== Task requirements ==
The required answer is every line of the data containing the word "with".

== Source material ==
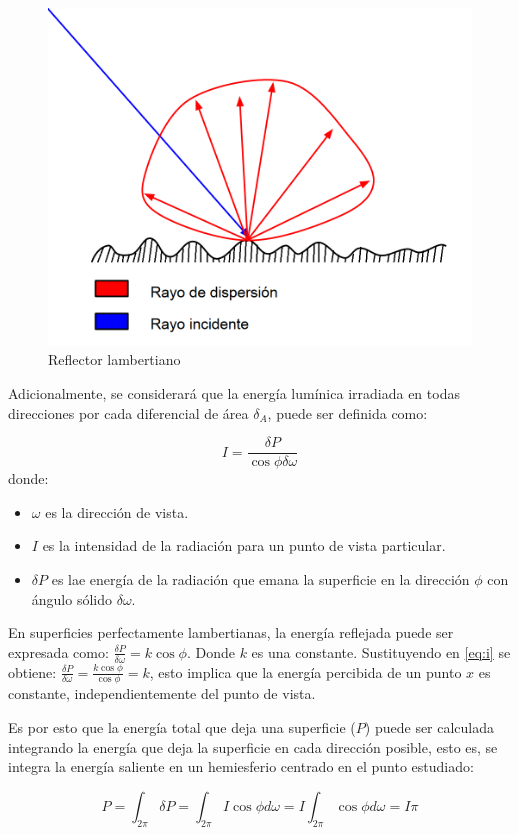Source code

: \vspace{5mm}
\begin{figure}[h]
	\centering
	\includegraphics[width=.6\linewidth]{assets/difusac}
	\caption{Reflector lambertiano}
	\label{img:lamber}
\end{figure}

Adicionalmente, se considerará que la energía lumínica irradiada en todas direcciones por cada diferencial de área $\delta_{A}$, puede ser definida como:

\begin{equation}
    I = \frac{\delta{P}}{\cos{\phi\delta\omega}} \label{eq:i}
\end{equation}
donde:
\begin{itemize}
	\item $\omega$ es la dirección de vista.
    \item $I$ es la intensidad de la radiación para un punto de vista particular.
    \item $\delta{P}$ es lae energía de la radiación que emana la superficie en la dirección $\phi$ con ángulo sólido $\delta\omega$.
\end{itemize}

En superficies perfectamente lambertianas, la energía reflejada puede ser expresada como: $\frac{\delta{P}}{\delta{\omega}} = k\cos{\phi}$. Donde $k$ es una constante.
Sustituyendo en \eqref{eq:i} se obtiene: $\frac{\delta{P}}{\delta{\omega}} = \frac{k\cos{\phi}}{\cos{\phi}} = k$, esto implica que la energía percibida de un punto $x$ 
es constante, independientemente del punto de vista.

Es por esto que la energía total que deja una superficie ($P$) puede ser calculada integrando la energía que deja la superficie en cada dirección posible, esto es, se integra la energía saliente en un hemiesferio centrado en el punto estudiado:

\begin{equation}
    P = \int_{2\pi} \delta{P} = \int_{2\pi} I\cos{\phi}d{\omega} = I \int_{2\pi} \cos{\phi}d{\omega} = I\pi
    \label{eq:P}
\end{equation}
* * *
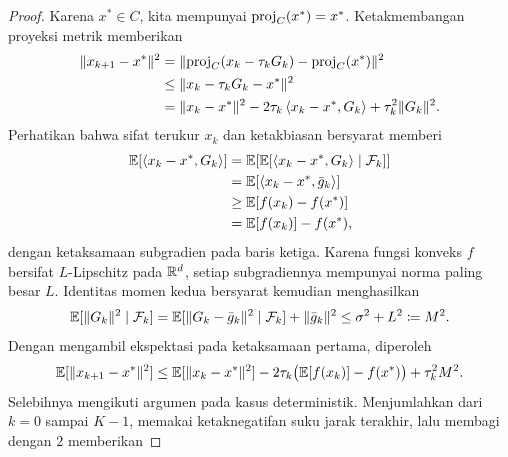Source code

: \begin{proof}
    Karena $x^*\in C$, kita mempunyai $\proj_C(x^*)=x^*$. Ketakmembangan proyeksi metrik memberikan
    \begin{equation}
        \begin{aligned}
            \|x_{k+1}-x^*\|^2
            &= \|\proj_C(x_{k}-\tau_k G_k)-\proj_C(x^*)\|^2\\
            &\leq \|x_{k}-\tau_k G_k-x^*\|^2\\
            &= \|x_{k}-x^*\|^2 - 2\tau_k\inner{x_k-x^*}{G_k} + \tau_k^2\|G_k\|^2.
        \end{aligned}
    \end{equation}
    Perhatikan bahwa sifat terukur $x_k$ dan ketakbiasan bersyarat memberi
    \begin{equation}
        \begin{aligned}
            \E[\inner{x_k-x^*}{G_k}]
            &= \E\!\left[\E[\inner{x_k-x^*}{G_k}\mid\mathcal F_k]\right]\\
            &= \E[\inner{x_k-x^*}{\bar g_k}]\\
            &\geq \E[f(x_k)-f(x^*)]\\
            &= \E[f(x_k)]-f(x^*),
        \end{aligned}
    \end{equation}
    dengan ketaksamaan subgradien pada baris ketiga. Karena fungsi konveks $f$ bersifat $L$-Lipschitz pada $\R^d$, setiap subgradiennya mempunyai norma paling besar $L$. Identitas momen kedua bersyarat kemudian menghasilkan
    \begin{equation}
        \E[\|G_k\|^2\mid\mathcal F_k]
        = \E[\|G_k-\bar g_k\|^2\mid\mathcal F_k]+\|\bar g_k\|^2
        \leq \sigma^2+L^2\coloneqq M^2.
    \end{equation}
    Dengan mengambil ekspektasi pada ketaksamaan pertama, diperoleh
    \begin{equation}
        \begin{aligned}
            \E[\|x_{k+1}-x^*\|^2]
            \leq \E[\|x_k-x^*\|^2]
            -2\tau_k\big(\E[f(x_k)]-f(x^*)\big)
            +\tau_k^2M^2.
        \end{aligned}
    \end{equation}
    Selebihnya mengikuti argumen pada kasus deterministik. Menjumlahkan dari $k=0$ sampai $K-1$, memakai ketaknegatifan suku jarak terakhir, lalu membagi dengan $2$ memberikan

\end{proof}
--
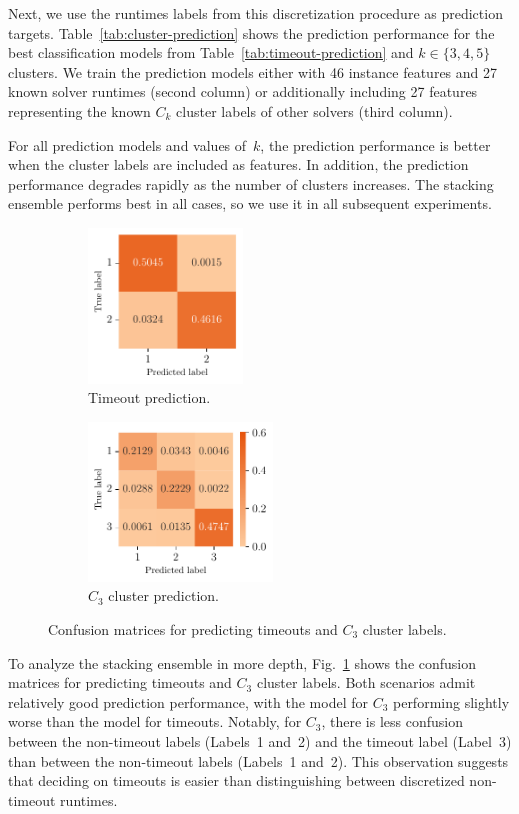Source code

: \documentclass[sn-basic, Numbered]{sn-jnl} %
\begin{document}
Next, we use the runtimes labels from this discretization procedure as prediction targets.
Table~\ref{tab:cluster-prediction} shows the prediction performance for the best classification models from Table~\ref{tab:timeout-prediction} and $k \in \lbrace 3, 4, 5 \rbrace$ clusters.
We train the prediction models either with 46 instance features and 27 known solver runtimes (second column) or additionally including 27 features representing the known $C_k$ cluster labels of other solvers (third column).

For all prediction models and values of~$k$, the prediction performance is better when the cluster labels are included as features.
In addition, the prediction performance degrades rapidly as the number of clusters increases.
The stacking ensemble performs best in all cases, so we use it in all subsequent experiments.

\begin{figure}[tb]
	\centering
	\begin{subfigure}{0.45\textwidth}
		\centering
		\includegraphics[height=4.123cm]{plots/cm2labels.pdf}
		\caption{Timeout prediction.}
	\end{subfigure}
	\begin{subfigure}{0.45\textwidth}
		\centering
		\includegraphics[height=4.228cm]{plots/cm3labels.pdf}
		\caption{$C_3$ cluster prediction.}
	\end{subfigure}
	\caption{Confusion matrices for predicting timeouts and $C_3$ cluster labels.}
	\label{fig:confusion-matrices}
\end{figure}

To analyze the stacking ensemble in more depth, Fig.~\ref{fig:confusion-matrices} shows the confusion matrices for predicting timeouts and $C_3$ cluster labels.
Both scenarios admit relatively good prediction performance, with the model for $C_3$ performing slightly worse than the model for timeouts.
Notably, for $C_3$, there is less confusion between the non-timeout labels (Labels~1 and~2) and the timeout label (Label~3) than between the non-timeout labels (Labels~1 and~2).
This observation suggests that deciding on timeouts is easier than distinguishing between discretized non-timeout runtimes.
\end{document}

== Response to this exercise ==
We train the prediction models either with 46 instance features and 27 known solver runtimes (second column) or additionally including 27 features representing the known $C_k$ cluster labels of other solvers (third column).
Both scenarios admit relatively good prediction performance, with the model for $C_3$ performing slightly worse than the model for timeouts.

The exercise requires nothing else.